We all know how important starting the day with a strong breakfast is, overnight oats will not only nourish your body, it will keep you fuller for longer! Raw oats are one of the best sources of resistant starch (the weight loss-friendly starch) that takes a very long time to digest, meaning you won’t be reaching for snacks between breakfast and lunch.
Soaking these ingredients over-night helps break down phytic acid, an anti-nutrient that interferes with digestive enzymes and inhibits mineral absorption. The soaking process allows for better nutrient absorption. Most vitamins are heat sensitive, so cooking or microwaving destroys some of the nutrients.
Have a go at making this recipe and let us know what you think!
1/3 to 1/2 cup liquid such as almond, cashew or coconut milk.
1/3 to 1/2 cup old-fashioned rolled oats.
1/3 to 1/2 cup shredded coconut, optional.
1 tsp chia seeds, optional but highly recommended.
1 tsp flaxseed or seeds of your choice (pumpkin, sunflower etc)
1/2 banana, mashed or chopped (optional)
1 tsp slithered almonds as topping (optional)

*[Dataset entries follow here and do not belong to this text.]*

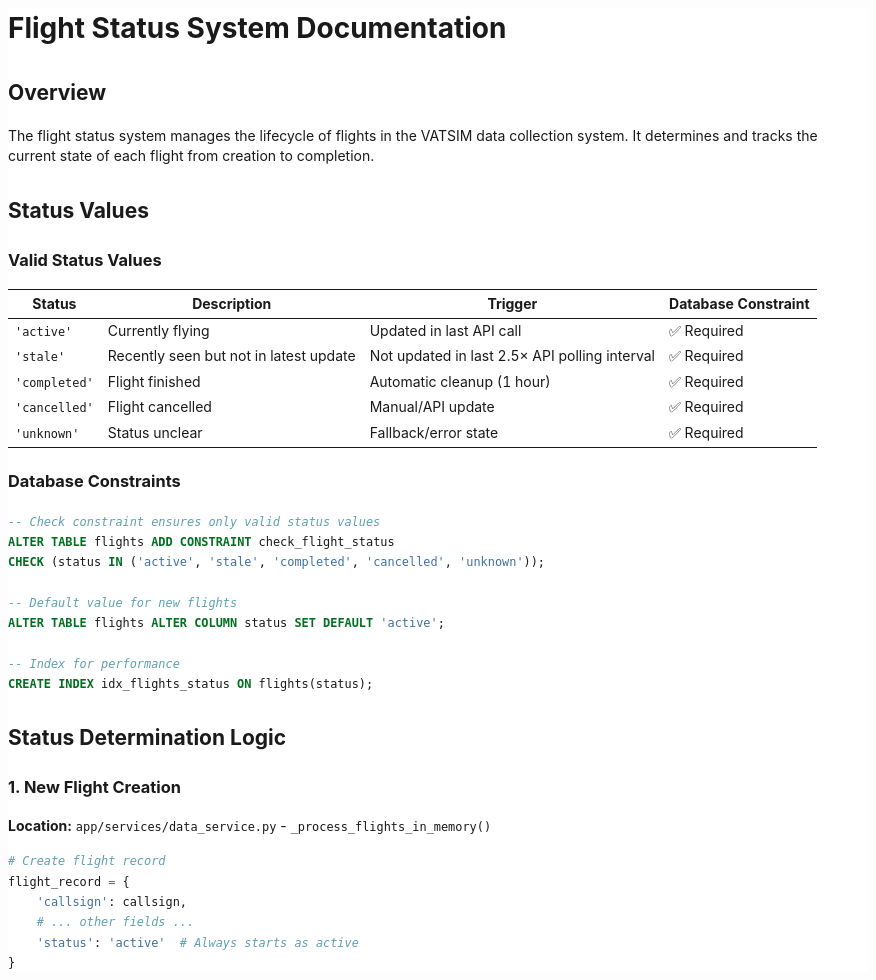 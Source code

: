 # Flight Status System Documentation

## Overview

The flight status system manages the lifecycle of flights in the VATSIM data collection system. It determines and tracks the current state of each flight from creation to completion.

## Status Values

### Valid Status Values

| Status | Description | Trigger | Database Constraint |
|--------|-------------|---------|-------------------|
| `'active'` | Currently flying | Updated in last API call | ✅ Required |
| `'stale'` | Recently seen but not in latest update | Not updated in last 2.5× API polling interval | ✅ Required |
| `'completed'` | Flight finished | Automatic cleanup (1 hour) | ✅ Required |
| `'cancelled'` | Flight cancelled | Manual/API update | ✅ Required |
| `'unknown'` | Status unclear | Fallback/error state | ✅ Required |

### Database Constraints

```sql
-- Check constraint ensures only valid status values
ALTER TABLE flights ADD CONSTRAINT check_flight_status 
CHECK (status IN ('active', 'stale', 'completed', 'cancelled', 'unknown'));

-- Default value for new flights
ALTER TABLE flights ALTER COLUMN status SET DEFAULT 'active';

-- Index for performance
CREATE INDEX idx_flights_status ON flights(status);
```

## Status Determination Logic

### 1. New Flight Creation

**Location:** `app/services/data_service.py` - `_process_flights_in_memory()`

```python
# Create flight record
flight_record = {
    'callsign': callsign,
    # ... other fields ...
    'status': 'active'  # Always starts as active
}
```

1/2 tsp shredded coconut as topping (optional)
2-3 dates, chopped (or 1tsp of honey)
Important to note that the seeds soak up most of the liquid, so you may need to add more liquid in the morning to achieve desired consistency.
Experiment a little yourself and try adding berries, cinnamon, or even some muesli for some crunch to your oats. You’ll never have a boring breakfast again!